In the recent case of Divitkos, in the matter of ExDVD Pty Ltd (in liquidation) [2014] FCA 696, the Federal Court was asked to consider the position set out in Cook v Italiano Family Fruit Company Pty Ltd (in liq) [2010] FCA 1355 (Cook). That is, whether a secured creditor may be subrogated, to the extent that the Receivers’ payments to priority creditors diminish its security, to the entitlements of those creditors to the free funds.

The proceedings concerned the receivership and subsequent liquidation of ExDVD Pty Ltd (ExDVD), a DVD retailing company. In late 2008, the Commonwealth Bank of Australia (CBA) appointed Receivers to ExDVD and in 2009, the creditors of ExDVD resolved to have the company wound up.

Before ExDVD was wound up, the Receivers paid ExDVD’s employee entitlements of $924,557.44 out of the property secured in favour of CBA.

Overview

The liquidator sought directions from Justice White of the Federal Court in relation to 2 issues.

First, could CBA recover the amount paid by the Receivers to employees in priority to other unsecured creditors, by subrogation or otherwise?

Secondly, if CBA was to recover in priority to other unsecured creditors, could the liquidator determine priority on the basis of the evidence provided by CBA as to the payments made or should the liquidator require proof of each of the underlying claims of the employees in respect of whom the payments were made?

Issue 1: What is the priority position and does a right of subrogation exist?

In short, in answer to the first question, the Court held that CBA was subrogated to the rights of the employee priority creditors paid by the Receivers.

Whilst the Court found that this case does not fall into any of the established categories of subrogation, it also found that those categories are not exclusive. Instead, it was acknowledged that there is no all-embracing theory which explains when subrogation is permitted.

Justice White found that a secured creditor who, in accordance with s 433 of the Corporations Act, makes payments to priority creditors, falls within the category of subrogation which arises where a third party discharges another person’s security.

His Honour highlighted the fact that receivers are obliged to act in the interests of both their appointers as well as the company to which they are appointed and to preserve and realise security.

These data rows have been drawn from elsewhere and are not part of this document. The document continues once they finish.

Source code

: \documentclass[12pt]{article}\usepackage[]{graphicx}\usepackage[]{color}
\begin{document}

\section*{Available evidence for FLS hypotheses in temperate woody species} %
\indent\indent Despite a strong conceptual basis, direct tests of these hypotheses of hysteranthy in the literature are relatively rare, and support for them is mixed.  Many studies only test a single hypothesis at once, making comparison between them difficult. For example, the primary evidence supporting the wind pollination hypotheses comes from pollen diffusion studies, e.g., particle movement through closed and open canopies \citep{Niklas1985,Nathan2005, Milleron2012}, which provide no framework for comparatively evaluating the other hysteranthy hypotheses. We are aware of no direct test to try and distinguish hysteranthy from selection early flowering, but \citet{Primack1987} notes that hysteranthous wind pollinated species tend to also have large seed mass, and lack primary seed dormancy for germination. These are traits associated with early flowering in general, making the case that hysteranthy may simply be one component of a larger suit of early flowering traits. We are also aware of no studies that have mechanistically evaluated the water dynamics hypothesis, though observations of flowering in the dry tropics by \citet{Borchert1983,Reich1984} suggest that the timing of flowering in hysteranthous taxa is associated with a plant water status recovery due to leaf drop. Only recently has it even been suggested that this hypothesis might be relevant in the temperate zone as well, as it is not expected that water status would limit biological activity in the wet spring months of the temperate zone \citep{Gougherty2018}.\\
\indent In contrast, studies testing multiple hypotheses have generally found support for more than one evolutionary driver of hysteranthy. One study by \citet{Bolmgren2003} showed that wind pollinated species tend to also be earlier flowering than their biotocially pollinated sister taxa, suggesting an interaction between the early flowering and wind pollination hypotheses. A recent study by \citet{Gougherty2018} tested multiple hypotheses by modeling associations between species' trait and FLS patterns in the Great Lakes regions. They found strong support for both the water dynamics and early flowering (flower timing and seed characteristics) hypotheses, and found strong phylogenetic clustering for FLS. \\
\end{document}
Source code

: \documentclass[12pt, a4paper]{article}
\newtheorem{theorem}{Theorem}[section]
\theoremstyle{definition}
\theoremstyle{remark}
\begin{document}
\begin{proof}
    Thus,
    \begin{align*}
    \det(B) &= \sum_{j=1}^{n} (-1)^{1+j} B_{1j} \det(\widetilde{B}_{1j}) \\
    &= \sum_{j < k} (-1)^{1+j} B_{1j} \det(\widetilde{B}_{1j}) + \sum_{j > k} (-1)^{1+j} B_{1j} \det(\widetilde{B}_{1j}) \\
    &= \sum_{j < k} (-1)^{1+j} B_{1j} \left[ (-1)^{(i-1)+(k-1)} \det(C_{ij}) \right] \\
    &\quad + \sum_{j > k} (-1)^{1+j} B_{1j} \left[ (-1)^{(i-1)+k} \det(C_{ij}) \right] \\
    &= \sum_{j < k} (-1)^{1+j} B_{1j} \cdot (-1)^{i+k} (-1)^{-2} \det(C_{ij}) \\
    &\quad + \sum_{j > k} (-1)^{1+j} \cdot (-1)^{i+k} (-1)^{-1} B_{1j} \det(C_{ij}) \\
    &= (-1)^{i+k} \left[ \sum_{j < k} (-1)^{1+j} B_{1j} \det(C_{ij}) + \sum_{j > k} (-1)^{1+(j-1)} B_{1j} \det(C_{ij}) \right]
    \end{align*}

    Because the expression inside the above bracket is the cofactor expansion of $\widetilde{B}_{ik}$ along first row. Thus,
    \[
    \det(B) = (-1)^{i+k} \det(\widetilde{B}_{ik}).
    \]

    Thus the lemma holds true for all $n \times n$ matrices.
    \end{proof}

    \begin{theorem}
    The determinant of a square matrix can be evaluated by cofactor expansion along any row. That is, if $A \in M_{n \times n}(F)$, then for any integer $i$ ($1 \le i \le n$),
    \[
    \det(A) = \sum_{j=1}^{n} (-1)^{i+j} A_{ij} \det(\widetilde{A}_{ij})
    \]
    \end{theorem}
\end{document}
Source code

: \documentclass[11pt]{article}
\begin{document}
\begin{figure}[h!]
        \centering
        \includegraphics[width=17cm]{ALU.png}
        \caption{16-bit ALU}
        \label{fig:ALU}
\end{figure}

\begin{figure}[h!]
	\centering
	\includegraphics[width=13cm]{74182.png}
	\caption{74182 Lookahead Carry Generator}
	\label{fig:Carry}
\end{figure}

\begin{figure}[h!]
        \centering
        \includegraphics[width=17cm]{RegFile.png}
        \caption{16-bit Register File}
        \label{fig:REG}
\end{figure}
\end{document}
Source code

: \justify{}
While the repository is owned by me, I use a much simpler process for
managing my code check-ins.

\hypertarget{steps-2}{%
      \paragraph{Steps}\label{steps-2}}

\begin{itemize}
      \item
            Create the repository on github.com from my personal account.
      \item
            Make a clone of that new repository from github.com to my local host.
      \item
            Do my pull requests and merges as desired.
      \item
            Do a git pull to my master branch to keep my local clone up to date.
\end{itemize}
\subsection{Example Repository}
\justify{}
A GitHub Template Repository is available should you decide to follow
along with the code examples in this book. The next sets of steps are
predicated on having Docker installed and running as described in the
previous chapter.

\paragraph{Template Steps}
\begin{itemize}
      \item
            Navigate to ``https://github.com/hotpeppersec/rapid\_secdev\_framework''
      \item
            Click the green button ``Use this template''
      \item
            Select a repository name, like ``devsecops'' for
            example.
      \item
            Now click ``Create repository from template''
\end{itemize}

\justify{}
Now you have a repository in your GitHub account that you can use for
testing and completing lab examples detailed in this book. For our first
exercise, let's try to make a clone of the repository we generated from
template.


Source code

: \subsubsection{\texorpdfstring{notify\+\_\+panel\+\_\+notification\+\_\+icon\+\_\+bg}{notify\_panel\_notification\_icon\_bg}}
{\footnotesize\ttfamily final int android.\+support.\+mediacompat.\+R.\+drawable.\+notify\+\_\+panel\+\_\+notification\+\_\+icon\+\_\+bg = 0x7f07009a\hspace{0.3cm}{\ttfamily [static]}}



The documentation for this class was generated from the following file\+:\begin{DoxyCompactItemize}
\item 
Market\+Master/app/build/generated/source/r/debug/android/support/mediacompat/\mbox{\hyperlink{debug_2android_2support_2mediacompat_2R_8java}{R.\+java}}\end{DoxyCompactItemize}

As such, his Honour stated that “it would be inappropriate to impute an intention by them to forego that security when they make payments required by law” and it would be “both opportunistic and unconscionable” to allow unsecured creditors or the company itself to seek a benefit from the compulsory payment.

Issue 2: What evidence of the debt is required?

In regards to the evidence of debt required, the Court held that the evidence to support debt claimed by CBA is a matter for the plaintiff liquidator to determine, in the same way as would occur for all proofs of debt.

Commercial implications

Secured creditors and Receivers can take comfort from the affirmed position that a secured creditor’s claim has priority over unsecured creditors in a liquidation to the amount of payments made by Receivers pursuant to s 433, by virtue of subrogation rights.

In proving the debt in the liquidation, the secured creditor should provide all evidence of the subrogated claim. It should adopt the same approach as if it were seeking to establish its debt in the ordinary course.